Tuesday, July 2, 2019

Two Four One: Gallery

There is a question that occurs to me tonight: what are we permitted to desire?

Of course, asking that question immediately leads back to another, more basic one: permitted by whom?

I think the answer is, simply enough, social media. Social media has become the gallery of hooded figures passing judgment on us all. Cancel culture, call-out culture--- whatever the term, social media has become an externalized superego, the external voice of social shame. Twenty years ago, what you did in public could be judged by your friends, certainly, and by the relatively few people who physically saw you. You weren't yet judged by an audience of potentially scores of thousands.

It's possible that a generation ago, guilt meant more than shame. How you judged yourself meant more than what strangers thought--- if only because there were so few strangers who were aware of you or who were physically close enough to see anything you did. And now we've displaced the right to issue judgments to the people who view your social media.

Right now, most of us have some kind of social media presence.

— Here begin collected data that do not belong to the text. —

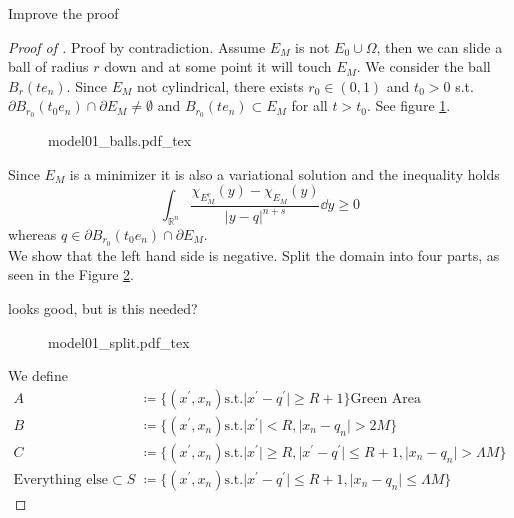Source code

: \begin{TODO}
	Improve the proof
\end{TODO}
\begin{proof}[Proof of ]
	Proof by contradiction. Assume \( E_M \) is not \( E_0 \cup \Omega \), then we can
	slide a ball of radius \( r \) down and at some point it will touch \( E_M \). We
	consider the ball \( B_r (t e_n) \). Since \( E_M \) not cylindrical, there exists \(
	r_0 \in (0, 1) \) and \( t_0 > 0 \) s.t.\ \( \partial B_{r_0}(t_0 e_n) \cap \partial
	E_M \neq \emptyset \) and \( B_{r_0}(t e_n) \subset E_M \) for all \( t > t_0 \). See
	figure \cref{fig:102}.
	\begin{figure}[h]
		\centering
		\def\svgscale{1}
		{model01_balls.pdf_tex}
		\caption{}
		\label{fig:102}
	\end{figure}

	Since \( E_M \) is a minimizer it is also a variational solution and the inequality
	holds
	\[\int_{\mathbb{R}^n} \frac{\chi_{E_M^c}(y) - \chi_{E_M} (y)}{\lvert y - q\rvert^{n + s}} \dd{y} \geq 0
	\]
	whereas \( q \in \partial B_{r_0}(t_0 e_n) \cap \partial E_M \). \\
	We show that the left hand side is negative. Split the domain into four parts, as seen
	in the Figure \cref{fig:103}.

	\begin{CHECK}
		 looks good, but is this needed?
	\end{CHECK}

	\begin{figure}[h]
		\centering
		\def\svgscale{1}
		{model01_split.pdf_tex}
		\caption{}
		\label{fig:103}
	\end{figure}

	We define
	\begin{align*}
		A                                & \coloneqq \{(x^\prime, x_n) \text{s.t.} \lvert x^\prime - q^\prime \rvert \geq R + 1\} \text{Green Area} \\
		B                                & \coloneqq \{(x^\prime, x_n) \text{s.t.} \lvert x^\prime \rvert < R, \lvert x_n - q_n \rvert > 2M \} \\
		C                                & \coloneqq \{(x^\prime, x_n) \text{s.t.} \lvert x^\prime \rvert \geq R, \lvert x^\prime - q^\prime \rvert \leq R + 1, \lvert x_n - q_n \rvert > \Lambda M \} \\
		\text{Everything else} \subset S & \coloneqq \{(x^\prime, x_n) \text{s.t.} \lvert x^\prime - q^\prime \rvert \leq R + 1, \lvert x_n - q_n \rvert \leq \Lambda M \}
	\end{align*}



\end{proof}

Not so much here, mind you, but at places like Twitter or FB, places designed for interaction. Judgment has become much more externalized. Social disapproval, social exclusion--- all that has become much more weighty. There are more voices in your ears telling you that what you think, what you desire, what you do and are is unacceptable and shameful.

Tonight's question is simple: what are we permitted to desire? And more--- how are we allowed to articulate that desire? 

When you look at a potential partner, a potential lover, what are you allowed to want? Here in the age of the gender wars, can you say that you want anything specific? Can you say that you like a particular set of physical or social qualities? Age, height, weight, eye colour, hair colour--- are you allowed to have preferences? Are you  required to justify your preferences? Are you even allowed to justify your tastes? Can you even express desire without being told by angry, unknown voices that you have no right to feel anything at all?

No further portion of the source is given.